**Prompt**
Search the entries below for "last", and copy each line where it appears.
"""
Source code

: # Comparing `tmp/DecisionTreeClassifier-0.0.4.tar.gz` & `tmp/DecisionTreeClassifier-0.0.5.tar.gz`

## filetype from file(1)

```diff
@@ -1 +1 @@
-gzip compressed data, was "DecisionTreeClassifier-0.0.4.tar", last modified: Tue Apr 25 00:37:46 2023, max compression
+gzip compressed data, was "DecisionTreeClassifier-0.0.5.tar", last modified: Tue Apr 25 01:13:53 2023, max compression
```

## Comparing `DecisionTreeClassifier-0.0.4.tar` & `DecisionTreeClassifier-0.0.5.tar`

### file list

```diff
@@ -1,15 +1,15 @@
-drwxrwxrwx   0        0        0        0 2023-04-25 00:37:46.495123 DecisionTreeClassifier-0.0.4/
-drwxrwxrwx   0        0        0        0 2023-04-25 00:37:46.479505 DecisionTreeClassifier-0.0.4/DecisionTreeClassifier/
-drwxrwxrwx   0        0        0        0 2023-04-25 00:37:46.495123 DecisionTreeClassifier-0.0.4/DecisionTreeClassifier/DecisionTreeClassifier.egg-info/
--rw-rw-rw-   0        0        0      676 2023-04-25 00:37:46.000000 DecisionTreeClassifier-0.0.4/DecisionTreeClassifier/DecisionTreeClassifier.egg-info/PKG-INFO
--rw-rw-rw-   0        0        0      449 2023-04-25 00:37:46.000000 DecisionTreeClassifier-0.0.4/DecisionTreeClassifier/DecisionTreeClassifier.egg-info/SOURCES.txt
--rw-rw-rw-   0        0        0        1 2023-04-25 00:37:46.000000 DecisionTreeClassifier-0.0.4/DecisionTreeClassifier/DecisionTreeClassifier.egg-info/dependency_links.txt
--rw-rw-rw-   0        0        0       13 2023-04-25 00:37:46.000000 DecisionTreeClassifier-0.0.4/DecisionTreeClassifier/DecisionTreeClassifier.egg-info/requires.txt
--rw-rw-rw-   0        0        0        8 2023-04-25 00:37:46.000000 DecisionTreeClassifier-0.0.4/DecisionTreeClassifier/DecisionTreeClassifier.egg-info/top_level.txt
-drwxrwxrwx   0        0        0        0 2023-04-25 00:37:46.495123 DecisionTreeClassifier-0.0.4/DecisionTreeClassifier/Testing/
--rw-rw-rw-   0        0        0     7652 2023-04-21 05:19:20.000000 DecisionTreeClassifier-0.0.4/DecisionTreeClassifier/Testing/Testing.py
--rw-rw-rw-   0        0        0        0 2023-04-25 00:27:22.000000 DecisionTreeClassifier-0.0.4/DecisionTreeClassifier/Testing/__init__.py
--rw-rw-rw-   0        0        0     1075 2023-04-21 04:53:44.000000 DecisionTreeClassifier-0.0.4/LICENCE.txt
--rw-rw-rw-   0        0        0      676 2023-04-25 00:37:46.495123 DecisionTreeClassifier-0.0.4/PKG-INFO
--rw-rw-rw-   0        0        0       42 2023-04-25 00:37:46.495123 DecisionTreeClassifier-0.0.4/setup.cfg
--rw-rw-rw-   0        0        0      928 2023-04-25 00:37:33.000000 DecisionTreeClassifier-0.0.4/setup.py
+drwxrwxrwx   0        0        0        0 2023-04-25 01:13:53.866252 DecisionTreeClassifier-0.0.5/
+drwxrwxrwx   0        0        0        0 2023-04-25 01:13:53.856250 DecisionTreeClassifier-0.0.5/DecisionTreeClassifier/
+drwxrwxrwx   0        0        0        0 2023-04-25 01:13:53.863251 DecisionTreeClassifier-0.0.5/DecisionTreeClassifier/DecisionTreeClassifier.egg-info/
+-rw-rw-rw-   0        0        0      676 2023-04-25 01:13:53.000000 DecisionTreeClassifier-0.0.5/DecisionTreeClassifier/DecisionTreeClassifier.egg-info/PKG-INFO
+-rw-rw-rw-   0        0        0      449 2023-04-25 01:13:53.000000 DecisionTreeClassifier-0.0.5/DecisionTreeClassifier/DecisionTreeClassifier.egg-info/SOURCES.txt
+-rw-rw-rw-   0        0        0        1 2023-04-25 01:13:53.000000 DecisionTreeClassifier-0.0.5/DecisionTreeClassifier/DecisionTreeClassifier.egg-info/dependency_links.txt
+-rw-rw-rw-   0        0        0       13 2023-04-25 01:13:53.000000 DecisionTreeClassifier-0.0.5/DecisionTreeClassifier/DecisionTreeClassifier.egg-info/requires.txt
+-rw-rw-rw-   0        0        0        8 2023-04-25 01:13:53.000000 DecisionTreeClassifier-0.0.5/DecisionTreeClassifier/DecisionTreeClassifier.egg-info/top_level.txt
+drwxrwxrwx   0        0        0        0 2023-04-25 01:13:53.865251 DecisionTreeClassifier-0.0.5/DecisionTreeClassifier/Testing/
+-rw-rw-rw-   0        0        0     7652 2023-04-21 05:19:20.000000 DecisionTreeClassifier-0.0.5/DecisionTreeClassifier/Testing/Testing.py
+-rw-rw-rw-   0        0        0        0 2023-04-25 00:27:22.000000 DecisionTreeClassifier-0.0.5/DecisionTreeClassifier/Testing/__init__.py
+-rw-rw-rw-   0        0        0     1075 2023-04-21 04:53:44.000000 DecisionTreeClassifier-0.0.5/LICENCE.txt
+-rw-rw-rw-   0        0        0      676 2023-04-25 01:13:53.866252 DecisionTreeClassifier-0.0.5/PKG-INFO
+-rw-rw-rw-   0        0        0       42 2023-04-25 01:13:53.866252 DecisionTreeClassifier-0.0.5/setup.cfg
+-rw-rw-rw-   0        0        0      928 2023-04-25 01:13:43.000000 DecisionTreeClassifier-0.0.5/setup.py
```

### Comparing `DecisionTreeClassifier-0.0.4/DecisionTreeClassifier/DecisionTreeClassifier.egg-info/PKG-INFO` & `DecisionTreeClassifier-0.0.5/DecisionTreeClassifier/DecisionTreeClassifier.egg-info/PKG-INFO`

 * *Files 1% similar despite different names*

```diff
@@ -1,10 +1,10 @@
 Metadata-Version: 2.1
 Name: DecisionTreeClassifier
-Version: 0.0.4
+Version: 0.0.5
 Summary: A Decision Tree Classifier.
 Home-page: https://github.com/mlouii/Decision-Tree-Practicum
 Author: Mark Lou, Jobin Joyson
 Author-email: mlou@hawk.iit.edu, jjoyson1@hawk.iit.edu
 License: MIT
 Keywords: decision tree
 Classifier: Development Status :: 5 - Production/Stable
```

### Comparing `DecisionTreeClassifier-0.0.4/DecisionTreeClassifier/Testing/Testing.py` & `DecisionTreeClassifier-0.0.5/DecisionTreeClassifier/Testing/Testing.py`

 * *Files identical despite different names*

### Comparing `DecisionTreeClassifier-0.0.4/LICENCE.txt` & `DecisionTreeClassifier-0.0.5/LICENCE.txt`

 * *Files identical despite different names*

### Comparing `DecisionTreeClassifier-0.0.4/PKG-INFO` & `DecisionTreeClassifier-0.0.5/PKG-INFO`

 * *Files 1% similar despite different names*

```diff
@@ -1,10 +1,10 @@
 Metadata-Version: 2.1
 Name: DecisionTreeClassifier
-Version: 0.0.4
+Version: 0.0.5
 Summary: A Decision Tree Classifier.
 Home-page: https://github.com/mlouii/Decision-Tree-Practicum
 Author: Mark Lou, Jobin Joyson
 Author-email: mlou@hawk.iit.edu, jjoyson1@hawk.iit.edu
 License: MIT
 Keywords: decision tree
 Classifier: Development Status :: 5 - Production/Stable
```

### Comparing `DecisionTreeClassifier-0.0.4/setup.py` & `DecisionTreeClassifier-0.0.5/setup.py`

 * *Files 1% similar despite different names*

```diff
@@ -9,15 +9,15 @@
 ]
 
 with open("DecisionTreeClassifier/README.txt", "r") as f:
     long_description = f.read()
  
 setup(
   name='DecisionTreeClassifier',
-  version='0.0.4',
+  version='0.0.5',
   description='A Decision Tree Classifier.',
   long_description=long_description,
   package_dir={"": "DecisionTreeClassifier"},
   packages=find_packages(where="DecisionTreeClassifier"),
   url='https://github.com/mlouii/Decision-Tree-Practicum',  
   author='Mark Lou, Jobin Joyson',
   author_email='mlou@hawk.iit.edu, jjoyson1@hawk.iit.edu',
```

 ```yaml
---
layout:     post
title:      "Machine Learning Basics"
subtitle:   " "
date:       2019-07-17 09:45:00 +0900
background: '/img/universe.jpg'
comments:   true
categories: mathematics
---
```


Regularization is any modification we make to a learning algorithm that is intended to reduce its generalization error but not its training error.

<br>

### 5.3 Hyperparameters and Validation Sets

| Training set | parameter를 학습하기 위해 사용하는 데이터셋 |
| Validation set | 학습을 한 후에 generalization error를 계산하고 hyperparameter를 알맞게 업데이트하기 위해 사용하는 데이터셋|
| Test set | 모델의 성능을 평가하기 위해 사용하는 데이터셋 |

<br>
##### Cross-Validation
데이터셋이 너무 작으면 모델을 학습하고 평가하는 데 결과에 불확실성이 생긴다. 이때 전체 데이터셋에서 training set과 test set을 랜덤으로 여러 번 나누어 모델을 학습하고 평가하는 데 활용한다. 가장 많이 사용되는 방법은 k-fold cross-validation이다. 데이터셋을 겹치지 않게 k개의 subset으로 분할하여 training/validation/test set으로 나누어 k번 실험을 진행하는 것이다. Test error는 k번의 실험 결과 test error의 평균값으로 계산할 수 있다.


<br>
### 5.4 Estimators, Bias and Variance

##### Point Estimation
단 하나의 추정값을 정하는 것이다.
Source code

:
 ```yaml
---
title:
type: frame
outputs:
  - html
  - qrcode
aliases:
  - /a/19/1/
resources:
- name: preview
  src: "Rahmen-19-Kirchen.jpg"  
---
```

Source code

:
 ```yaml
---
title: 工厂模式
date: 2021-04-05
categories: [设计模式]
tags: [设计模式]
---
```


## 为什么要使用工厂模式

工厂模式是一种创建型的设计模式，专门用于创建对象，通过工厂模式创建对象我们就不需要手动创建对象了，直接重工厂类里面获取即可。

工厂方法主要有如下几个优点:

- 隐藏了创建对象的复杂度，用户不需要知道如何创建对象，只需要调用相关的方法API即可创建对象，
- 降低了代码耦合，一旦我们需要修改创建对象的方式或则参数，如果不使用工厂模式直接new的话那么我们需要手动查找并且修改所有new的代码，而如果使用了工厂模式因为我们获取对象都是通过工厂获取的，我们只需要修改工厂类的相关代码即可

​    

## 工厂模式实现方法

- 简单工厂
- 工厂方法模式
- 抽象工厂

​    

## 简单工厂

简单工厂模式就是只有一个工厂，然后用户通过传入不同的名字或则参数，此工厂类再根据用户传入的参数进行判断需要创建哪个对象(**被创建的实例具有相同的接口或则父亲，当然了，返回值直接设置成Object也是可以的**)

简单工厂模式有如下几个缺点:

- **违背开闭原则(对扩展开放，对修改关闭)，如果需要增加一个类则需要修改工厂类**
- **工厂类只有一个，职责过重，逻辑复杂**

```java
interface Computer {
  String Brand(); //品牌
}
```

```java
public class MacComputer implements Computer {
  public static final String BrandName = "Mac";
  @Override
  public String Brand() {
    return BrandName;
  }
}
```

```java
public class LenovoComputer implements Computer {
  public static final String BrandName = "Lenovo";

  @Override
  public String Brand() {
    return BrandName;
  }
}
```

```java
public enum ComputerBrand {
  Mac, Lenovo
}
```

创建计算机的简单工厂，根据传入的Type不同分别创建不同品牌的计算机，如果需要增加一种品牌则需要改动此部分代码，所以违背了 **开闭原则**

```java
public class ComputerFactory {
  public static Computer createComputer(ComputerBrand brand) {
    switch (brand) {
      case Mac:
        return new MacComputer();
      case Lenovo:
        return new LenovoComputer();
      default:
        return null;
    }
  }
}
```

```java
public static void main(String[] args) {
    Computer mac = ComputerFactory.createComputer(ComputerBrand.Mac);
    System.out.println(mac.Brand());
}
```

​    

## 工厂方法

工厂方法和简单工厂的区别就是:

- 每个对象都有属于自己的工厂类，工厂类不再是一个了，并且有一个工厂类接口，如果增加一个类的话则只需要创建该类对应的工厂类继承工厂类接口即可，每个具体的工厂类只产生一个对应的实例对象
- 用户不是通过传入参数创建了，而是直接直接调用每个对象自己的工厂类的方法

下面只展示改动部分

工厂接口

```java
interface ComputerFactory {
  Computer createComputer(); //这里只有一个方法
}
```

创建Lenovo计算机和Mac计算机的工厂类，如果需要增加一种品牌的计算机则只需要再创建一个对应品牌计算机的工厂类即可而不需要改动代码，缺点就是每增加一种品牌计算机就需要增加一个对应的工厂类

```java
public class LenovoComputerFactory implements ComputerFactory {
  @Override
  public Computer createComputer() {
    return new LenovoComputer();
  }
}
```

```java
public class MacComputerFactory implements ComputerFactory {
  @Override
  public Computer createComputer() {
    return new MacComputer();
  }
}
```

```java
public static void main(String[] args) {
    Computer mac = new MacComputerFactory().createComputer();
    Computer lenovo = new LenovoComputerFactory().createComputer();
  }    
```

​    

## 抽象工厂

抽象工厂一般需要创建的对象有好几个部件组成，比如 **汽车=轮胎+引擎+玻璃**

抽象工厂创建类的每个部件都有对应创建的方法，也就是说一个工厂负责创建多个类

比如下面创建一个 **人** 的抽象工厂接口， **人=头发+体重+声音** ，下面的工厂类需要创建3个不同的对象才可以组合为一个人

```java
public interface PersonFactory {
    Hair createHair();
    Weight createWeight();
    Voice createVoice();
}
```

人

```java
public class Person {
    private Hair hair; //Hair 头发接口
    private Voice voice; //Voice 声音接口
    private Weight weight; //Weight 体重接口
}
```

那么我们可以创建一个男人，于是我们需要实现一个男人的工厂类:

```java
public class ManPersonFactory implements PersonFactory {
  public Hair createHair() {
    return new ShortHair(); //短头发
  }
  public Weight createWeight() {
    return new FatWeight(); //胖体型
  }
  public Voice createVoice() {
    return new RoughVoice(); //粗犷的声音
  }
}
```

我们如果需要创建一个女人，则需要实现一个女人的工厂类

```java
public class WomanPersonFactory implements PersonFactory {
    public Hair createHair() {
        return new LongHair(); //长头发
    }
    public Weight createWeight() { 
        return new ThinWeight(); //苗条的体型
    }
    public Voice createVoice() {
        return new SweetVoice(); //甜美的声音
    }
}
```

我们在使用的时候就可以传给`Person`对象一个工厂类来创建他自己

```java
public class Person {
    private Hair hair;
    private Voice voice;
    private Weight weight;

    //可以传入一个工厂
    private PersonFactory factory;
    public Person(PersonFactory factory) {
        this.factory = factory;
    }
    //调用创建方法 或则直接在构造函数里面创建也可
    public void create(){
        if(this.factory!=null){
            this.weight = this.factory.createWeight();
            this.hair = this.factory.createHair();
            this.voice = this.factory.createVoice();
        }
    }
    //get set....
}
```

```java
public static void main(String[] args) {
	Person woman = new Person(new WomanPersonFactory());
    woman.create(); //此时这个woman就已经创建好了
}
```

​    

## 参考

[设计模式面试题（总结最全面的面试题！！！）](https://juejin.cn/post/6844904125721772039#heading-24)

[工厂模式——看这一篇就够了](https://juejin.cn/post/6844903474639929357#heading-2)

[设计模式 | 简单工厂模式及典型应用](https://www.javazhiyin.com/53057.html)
"""
**Task result**
-gzip compressed data, was "DecisionTreeClassifier-0.0.4.tar", last modified: Tue Apr 25 00:37:46 2023, max compression
+gzip compressed data, was "DecisionTreeClassifier-0.0.5.tar", last modified: Tue Apr 25 01:13:53 2023, max compression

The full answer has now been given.